# Supplied data

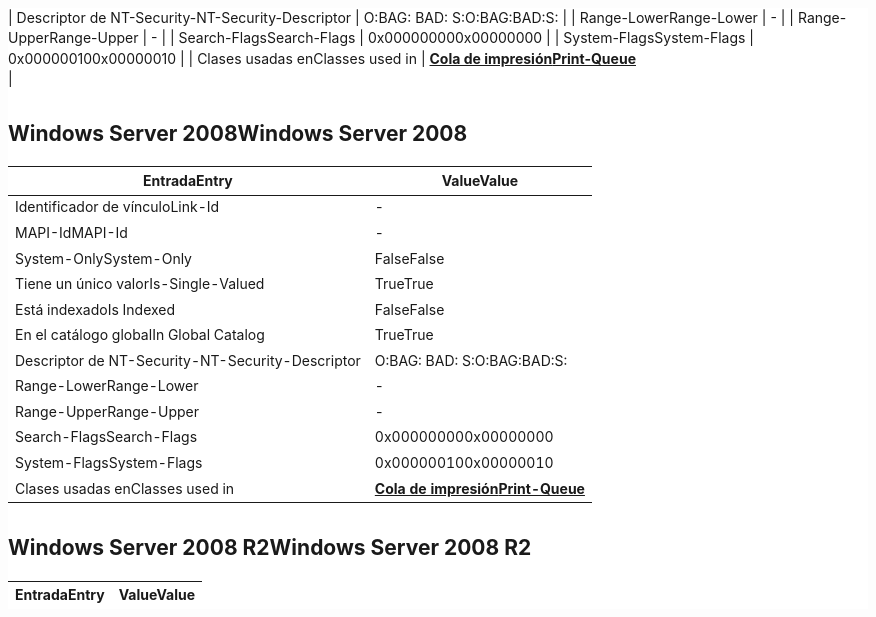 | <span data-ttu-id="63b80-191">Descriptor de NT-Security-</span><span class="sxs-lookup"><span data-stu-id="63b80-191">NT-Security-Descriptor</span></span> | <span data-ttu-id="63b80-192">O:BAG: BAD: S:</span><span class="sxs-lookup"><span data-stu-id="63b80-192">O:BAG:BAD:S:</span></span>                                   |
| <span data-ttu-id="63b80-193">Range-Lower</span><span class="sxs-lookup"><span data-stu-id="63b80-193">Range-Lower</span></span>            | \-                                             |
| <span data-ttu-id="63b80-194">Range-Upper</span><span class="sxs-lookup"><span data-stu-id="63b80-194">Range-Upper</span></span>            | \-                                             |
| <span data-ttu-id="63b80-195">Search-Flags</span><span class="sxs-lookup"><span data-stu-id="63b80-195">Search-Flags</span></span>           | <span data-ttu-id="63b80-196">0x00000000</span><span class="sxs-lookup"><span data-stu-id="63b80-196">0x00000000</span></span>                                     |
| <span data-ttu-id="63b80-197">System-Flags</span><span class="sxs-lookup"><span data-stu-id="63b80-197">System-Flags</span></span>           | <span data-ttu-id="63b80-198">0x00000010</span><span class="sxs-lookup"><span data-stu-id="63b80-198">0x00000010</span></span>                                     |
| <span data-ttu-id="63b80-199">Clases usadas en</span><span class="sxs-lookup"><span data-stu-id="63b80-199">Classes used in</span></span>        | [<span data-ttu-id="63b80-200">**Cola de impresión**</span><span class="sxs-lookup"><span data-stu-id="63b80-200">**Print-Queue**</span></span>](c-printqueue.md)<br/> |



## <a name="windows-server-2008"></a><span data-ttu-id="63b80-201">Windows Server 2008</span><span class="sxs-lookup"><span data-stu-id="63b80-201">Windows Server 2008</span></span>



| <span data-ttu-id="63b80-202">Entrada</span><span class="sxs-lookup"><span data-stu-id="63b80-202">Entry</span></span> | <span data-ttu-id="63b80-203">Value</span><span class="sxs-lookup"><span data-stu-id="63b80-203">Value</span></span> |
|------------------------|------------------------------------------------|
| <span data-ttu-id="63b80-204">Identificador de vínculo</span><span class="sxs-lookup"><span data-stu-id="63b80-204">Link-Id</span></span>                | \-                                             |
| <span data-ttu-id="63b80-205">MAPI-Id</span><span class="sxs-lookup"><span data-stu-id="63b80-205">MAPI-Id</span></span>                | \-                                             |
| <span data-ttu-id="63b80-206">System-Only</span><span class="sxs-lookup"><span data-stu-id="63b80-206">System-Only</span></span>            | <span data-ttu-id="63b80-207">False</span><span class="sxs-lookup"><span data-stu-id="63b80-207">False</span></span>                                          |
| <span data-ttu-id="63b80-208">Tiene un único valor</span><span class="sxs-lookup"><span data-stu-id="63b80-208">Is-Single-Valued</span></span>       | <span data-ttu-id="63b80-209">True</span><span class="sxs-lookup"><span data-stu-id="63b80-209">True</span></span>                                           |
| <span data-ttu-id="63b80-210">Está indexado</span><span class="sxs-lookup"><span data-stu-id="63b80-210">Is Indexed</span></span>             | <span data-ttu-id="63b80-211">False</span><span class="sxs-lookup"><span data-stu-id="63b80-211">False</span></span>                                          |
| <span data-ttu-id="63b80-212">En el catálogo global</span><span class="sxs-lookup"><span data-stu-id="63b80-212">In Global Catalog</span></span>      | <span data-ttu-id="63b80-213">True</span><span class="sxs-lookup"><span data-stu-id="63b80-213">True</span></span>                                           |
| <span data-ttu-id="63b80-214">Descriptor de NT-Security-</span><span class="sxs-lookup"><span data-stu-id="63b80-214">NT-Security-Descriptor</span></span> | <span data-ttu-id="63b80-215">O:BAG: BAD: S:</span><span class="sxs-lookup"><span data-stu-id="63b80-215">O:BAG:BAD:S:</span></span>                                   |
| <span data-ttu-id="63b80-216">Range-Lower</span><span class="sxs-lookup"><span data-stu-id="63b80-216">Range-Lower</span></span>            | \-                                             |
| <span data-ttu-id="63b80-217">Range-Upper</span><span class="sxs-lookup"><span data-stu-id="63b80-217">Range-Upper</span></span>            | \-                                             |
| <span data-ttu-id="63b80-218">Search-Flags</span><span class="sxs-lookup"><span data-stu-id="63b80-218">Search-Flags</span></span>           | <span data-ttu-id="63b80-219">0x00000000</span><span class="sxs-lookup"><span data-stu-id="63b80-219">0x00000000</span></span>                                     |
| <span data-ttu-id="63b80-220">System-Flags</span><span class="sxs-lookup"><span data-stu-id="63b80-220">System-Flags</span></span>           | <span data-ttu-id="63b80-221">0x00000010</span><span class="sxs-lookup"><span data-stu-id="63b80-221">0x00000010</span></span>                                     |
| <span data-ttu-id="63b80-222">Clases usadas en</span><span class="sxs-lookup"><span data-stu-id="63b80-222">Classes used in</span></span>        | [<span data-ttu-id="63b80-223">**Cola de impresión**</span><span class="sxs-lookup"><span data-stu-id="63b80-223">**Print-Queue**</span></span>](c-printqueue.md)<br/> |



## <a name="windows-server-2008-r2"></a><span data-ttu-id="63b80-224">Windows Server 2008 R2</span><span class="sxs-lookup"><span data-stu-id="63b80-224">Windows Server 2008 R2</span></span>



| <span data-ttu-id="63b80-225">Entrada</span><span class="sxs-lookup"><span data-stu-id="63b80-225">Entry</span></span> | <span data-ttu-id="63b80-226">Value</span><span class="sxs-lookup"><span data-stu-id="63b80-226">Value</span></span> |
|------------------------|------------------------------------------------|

...

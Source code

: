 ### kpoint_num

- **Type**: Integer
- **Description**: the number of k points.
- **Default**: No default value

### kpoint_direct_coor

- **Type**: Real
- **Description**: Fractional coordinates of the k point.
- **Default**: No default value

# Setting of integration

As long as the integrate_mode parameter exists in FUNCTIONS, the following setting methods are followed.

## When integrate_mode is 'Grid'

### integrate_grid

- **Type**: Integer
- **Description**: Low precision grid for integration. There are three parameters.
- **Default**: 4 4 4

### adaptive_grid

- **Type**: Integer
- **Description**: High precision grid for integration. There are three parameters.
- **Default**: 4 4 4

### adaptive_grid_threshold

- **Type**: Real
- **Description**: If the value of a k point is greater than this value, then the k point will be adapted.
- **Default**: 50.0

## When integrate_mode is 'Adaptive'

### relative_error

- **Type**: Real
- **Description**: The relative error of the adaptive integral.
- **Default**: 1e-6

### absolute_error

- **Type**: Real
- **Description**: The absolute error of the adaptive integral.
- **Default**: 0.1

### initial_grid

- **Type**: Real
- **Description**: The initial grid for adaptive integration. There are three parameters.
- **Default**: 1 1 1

==

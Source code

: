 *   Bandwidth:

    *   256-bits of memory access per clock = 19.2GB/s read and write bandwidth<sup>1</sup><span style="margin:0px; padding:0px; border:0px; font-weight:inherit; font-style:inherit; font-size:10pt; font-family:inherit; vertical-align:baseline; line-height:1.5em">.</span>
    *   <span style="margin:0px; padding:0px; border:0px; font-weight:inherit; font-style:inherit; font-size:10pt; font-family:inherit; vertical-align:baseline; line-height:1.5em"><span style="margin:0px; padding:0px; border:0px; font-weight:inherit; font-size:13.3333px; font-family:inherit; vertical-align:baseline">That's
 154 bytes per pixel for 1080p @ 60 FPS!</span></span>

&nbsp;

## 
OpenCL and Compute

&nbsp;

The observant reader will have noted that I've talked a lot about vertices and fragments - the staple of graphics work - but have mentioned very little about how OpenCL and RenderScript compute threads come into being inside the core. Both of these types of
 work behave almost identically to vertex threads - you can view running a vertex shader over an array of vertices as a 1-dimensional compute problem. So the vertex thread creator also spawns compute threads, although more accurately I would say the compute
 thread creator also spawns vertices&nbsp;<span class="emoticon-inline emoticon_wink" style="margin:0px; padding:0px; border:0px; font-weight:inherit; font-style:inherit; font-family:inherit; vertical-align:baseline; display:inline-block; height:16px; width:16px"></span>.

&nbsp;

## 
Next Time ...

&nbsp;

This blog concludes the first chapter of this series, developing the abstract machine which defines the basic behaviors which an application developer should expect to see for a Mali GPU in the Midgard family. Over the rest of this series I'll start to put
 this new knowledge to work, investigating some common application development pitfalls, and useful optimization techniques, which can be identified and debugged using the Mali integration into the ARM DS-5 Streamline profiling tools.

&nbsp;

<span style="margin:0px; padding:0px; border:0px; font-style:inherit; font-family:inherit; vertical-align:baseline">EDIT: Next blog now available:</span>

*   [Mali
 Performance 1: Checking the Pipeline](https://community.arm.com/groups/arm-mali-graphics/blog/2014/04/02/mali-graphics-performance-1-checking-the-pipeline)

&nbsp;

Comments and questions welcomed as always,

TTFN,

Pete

# What to produce
Where a line above holds the word "vertices", copy it.

# Task response
The observant reader will have noted that I've talked a lot about vertices and fragments - the staple of graphics work - but have mentioned very little about how OpenCL and RenderScript compute threads come into being inside the core. Both of these types of
 work behave almost identically to vertex threads - you can view running a vertex shader over an array of vertices as a 1-dimensional compute problem. So the vertex thread creator also spawns compute threads, although more accurately I would say the compute
 thread creator also spawns vertices&nbsp;<span class="emoticon-inline emoticon_wink" style="margin:0px; padding:0px; border:0px; font-weight:inherit; font-style:inherit; font-family:inherit; vertical-align:baseline; display:inline-block; height:16px; width:16px"></span>.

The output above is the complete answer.